Local industry, which had once contributed only ten percent of the value of colony exports, contributed more than seventy percent by 1962. Trade had made its comeback by then, but it showed no sign of regaining the dominant position it had occupied until 1952.
Entirely without warning and almost against its will, Hong Kong had become a manufacturing center instead of an entrepôt. New industries had cropped up from nowhere, taken a firm hold and climbed to the most important positions in the colony’s productive economy. A few of the old industries had slumped, but most were expanding with the general prosperity.
During the uneasy two-year period of transition from trade to manufacturing, the colony had to lay down two sets of regulations to stabilize its trade relations with Japan and the United States.
Japanese industry, swiftly reviving during the American Occupation, began pouring cotton yarn and piecegoods, household utensils and metalware into the Hong Kong market. In 1952, Hong Kong imported four times more from Japan than it exported to her. But the colony was less concerned about export-import balances than it was over reducing the Sterling Area’s adverse balance of payments with Japan.
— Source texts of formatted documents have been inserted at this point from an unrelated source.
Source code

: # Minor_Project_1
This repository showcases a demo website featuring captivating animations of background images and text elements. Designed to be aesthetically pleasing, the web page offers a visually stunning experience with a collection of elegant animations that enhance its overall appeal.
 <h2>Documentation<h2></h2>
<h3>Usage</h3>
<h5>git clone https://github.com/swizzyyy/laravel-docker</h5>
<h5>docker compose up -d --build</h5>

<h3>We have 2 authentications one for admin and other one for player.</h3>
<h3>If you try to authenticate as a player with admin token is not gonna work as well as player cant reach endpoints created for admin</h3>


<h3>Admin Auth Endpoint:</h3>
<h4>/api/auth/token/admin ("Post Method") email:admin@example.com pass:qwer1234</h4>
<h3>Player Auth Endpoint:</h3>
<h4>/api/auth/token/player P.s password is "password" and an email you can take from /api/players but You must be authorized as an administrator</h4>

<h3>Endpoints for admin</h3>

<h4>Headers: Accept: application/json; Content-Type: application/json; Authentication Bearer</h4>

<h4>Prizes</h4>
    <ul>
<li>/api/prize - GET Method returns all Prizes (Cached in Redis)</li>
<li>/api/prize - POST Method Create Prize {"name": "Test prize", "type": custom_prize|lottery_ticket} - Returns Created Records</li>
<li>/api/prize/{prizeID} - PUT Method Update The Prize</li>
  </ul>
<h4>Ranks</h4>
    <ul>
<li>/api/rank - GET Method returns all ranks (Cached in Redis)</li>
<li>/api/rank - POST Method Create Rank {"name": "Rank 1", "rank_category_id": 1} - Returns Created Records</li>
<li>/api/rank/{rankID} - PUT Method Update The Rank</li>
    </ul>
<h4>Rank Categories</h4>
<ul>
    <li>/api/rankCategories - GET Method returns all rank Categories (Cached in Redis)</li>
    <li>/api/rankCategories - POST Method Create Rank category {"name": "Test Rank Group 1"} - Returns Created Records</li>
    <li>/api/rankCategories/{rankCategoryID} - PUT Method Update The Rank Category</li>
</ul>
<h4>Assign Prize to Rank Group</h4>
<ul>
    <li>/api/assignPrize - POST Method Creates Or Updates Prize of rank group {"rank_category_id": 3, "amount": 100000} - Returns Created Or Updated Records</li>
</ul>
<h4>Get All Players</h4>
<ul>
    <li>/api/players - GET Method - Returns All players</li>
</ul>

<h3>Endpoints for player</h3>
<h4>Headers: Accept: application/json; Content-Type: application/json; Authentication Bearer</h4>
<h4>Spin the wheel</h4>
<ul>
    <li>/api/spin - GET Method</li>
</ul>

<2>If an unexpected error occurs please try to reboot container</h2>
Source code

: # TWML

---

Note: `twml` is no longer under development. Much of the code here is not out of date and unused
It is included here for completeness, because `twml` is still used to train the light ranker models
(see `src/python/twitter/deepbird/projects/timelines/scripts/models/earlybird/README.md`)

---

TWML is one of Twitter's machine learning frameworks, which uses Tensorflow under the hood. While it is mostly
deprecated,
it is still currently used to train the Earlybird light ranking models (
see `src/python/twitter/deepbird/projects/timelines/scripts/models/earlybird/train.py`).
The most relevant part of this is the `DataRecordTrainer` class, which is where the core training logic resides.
Japanese imports were tightly restricted or suspended from early in 1952 until the second half of 1953. Meanwhile, local industries enjoyed a welcome breather from Japanese competition, especially in their home market.
Restoration of trade with the United States was essential. The volume of this trade had taken a steep dive after the U.S. and U.N. embargoes on trade with China, and the United States wanted no Communist products funneled through Hong Kong, nor any Red Chinese raw materials fabricated in the colony. The Hong Kong Commerce and Industry Department and the U.S. Treasury Department finally worked out a solution: the Comprehensive Certificate of Origin, covering every kind of goods that might be suspected of Red Chinese origin. Among these were silk, linen, cotton, jade, furniture, Chinese antiques and handicrafts. Goods of North Korean origin were similarly classified.
In enforcing the Comprehensive Certificate of Origin regulations, the Commerce and Industry Department directly supervises the raw material supply and the finished products of the factories; in some cases, it seals the goods after examination and keeps them under surveillance until they are exported. Severe legal and administrative penalties are slapped on manufacturers or dealers who are caught falsifying a Comprehensive Certificate of Origin. The colony government protects the validity of the certificates to insure trade relations with its biggest customer, and because it gives the colony a monopoly on certain goods for which Red China would otherwise have the market sewed up. The most vociferous critics of the Comprehensive Certificate of Origin are American tourists who recoil from it as if they had been handed two sets of income-tax demands for the same year.
With the road clear for industrial expansion, the response was overwhelming, and more than half the growth came in six light industries. Between 1948 and 1958, the six light-industry groups showed these increases in employment: garment-making, 20,000; metal products, 13,000; cotton spinning, 11,000; cotton weaving, 9,000; plastic wares, 8,000; and rubber footwear, 3,000.